__AIM OF THE TASK__: "monitoring" is the word to look for; copy each line of the listing where it occurs.

__DATA SHOWN__:
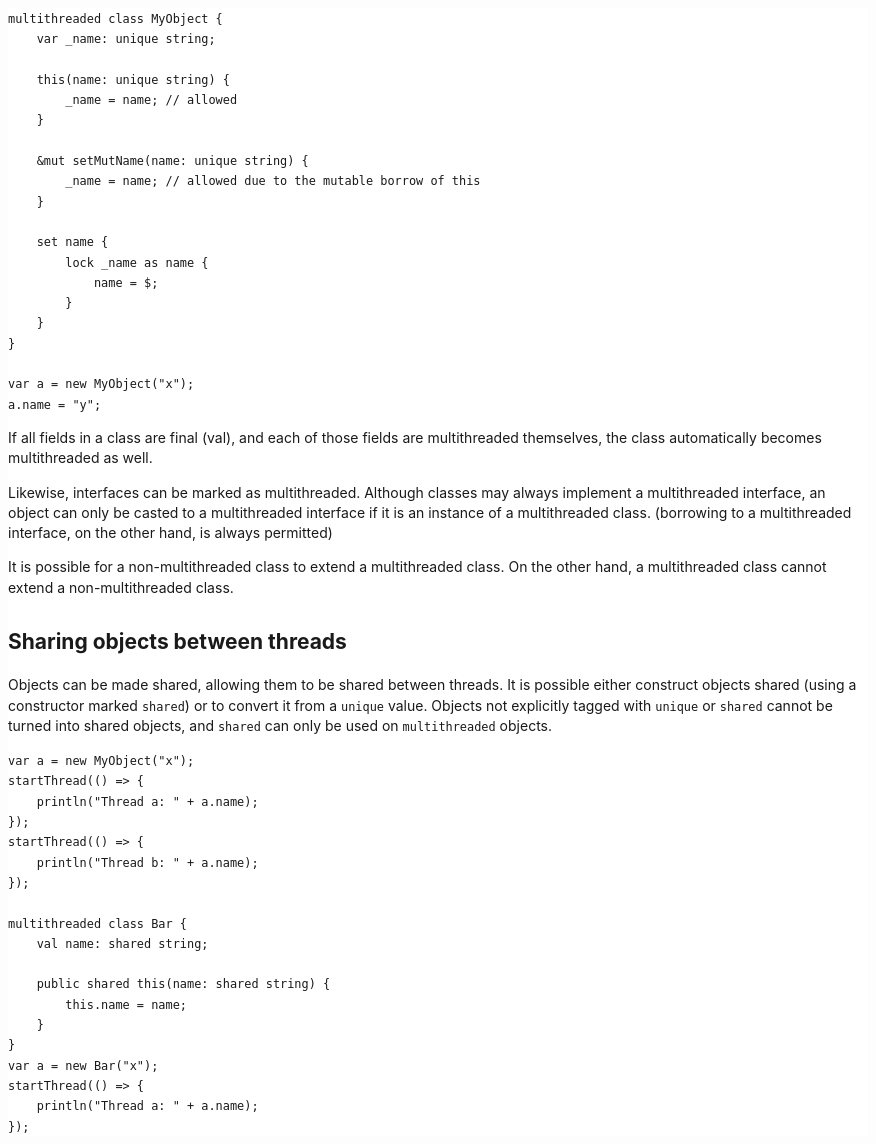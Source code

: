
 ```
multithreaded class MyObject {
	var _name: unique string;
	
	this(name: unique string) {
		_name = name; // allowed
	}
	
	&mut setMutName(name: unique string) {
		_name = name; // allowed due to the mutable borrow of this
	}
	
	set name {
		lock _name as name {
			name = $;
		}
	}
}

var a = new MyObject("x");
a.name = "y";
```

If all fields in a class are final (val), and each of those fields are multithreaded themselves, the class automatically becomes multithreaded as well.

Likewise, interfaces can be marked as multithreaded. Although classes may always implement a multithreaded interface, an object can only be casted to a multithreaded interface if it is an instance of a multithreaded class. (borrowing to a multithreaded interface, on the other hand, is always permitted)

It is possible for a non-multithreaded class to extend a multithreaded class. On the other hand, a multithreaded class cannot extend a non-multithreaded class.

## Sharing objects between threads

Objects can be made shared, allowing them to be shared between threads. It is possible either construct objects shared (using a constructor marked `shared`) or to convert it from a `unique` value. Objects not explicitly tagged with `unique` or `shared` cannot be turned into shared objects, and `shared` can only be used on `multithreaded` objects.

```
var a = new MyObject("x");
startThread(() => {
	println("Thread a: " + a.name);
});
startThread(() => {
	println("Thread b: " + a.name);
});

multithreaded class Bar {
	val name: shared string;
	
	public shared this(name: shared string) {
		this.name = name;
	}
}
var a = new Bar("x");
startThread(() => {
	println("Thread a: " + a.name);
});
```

--

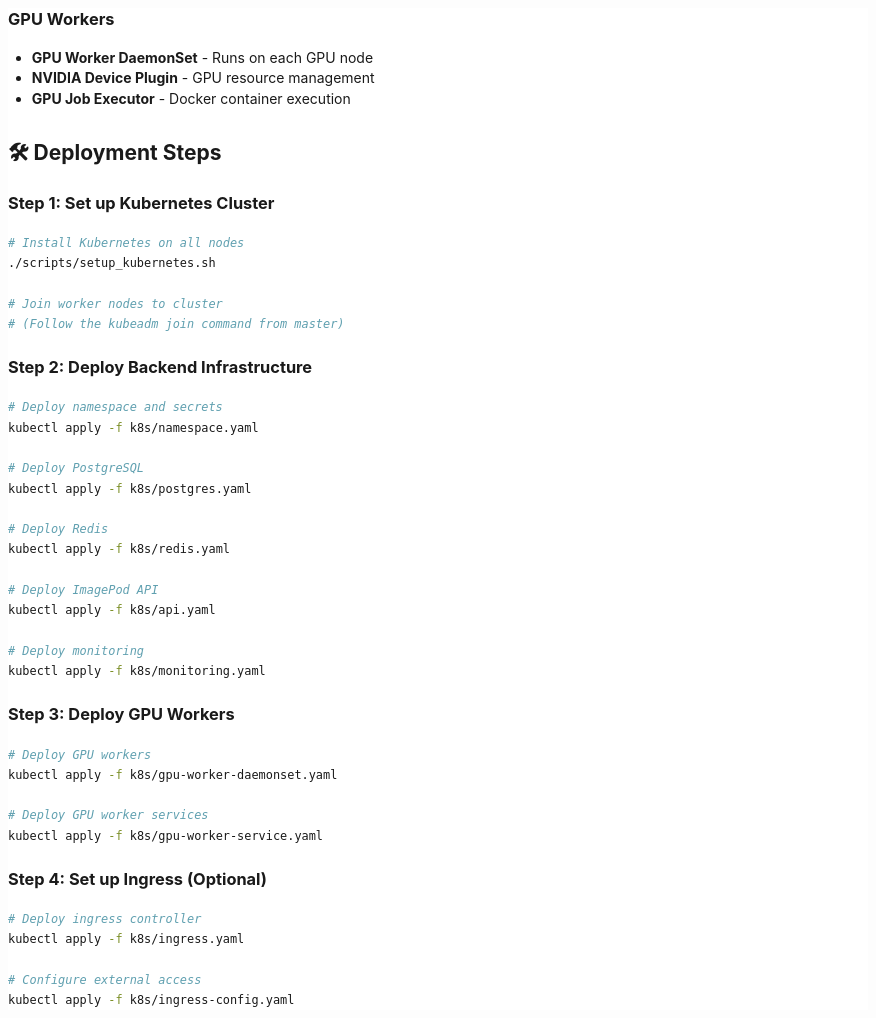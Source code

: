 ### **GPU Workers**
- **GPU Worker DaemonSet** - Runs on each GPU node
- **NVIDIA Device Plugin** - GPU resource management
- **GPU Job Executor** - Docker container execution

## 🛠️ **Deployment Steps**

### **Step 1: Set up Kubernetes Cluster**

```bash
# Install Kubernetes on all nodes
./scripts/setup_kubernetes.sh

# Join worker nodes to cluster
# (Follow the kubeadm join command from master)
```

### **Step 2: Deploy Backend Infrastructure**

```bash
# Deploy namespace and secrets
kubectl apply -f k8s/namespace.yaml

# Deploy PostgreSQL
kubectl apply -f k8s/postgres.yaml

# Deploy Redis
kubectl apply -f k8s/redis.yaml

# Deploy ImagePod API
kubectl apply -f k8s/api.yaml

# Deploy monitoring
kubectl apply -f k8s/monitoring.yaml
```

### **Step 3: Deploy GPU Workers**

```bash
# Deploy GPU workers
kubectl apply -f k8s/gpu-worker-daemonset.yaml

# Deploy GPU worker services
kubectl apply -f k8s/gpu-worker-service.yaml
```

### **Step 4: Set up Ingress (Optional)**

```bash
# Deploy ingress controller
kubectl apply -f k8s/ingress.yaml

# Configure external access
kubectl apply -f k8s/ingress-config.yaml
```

...

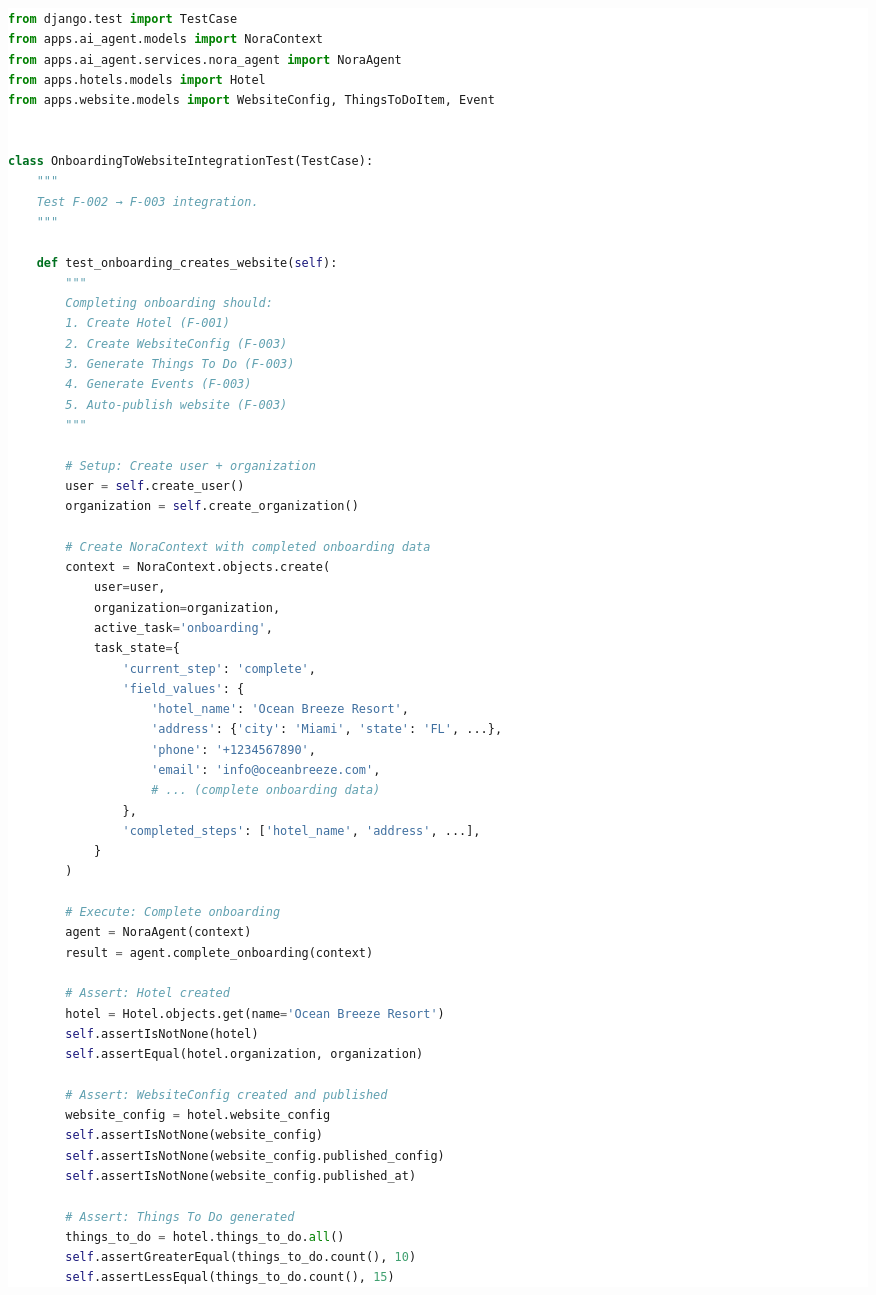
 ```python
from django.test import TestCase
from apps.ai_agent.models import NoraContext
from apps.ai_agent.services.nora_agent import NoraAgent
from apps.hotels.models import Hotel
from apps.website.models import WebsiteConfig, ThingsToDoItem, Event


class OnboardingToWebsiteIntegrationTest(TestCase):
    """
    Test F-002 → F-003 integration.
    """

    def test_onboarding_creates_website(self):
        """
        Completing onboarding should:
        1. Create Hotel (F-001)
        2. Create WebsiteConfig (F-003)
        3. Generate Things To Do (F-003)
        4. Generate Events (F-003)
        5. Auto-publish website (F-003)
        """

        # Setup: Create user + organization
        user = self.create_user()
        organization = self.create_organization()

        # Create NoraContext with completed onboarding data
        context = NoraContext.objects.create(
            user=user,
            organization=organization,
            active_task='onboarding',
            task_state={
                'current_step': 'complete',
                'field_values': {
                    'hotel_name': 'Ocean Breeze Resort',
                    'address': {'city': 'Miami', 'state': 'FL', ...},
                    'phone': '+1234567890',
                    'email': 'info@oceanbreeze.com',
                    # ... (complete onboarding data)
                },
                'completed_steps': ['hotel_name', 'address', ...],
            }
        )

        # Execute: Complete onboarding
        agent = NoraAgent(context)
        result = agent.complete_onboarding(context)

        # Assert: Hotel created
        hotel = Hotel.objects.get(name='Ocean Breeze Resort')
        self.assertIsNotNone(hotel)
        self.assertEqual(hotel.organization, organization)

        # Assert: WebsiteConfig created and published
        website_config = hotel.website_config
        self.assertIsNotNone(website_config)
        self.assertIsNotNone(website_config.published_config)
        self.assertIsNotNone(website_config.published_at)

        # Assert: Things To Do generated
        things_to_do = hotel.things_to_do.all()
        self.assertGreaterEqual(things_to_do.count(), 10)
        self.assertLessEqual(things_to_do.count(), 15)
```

__TASK OUTPUT__:
# Deploy monitoring
kubectl apply -f k8s/monitoring.yaml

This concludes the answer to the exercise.